Healthcare executives say they lack trustworthy and interoperable data even though they are fundamental to making clinical and business decisions, a recent survey found.
The survey, which was commissioned by InterSystems, a health tech company, and conducted by Sage Growth Partners, a healthcare consultancy firm, reached 100 healthcare executives across hospitals and health systems. The majority of respondents were C-suite members.
Overall, 80% or more reported that having high-quality data is a top priority and vital to informed decisions. About half believe data integration and interoperability are the greatest barriers when it comes to data analytics, and more than half believe poor data has serious implications that affect decision-making time and the ability to identify gaps in care. Meanwhile, 20% report they fully trust their organization’s data.

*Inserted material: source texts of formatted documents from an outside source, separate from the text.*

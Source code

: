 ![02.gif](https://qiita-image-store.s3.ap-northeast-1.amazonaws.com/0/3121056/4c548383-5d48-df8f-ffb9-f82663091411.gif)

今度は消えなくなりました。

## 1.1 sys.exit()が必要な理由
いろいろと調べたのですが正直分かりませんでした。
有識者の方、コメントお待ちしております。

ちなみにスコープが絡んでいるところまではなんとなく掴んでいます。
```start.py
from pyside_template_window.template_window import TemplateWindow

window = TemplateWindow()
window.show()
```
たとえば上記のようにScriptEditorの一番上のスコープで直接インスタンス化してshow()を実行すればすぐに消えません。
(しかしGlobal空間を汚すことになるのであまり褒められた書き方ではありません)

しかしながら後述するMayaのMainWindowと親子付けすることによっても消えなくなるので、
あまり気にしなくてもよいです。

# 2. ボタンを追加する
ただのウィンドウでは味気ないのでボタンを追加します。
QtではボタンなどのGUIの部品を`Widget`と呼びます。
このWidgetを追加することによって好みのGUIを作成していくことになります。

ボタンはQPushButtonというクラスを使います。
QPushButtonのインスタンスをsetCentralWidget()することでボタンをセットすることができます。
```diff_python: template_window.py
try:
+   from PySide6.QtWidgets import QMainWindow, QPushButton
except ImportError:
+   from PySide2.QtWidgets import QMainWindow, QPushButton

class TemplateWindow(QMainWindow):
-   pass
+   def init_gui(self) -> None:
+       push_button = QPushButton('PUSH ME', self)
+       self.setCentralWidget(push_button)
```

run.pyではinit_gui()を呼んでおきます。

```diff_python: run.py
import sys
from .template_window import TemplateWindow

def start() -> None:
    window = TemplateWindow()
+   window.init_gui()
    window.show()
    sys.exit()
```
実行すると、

“Trust is the crux of the matter,” Fred Azar, Ph.D., analytics executive at InterSystems, told Fierce Healthcare. “If executives don’t have the evidence that the information they’re given is based on clean, reliable data, they’re not going to make decisions based on those.”
A mere 8% of executives surveyed believe their analytics capabilities are very mature, according to the survey, while a total of 85% believe they are slightly mature or neutral. Less than half report having a data model structure in place, and of those, only one-fifth are extremely satisfied with it.
Some big barriers executives identified included lack of centralized access to one analytics database, concern over regulation compliance and compiling data from multiple or external systems.
Azar noted that though providers may be sitting on a treasure trove of data, it’s hard to access and base meaningful decisions on without first cleaning it up. InterSystems customers report that their data scientists spend 80% of their time cleaning data before they can even use it to build something, such as machine learning models, Azar said.
While they have the capacity to improve business operations and patient outcomes, those models are only as good as the underlying data.
These problems are especially prominent across large institutions with 1,000 or more beds, because the larger a patient population, the larger the data set. It’s also likely to occur after a consolidation of systems, where several different electronic health records may be in use, Azar said.
However, large institutions are also more likely to invest in solutions to these dilemmas, not only because they have the financial means but also because their needs are greater. Companies like InterSystems aim to help providers standardize data and get value from it within existing operational systems.
Azar noted that institutions that invest in this type of technology can not only see a positive impact on decisions and outcomes, but also on the ability to retain tech talent.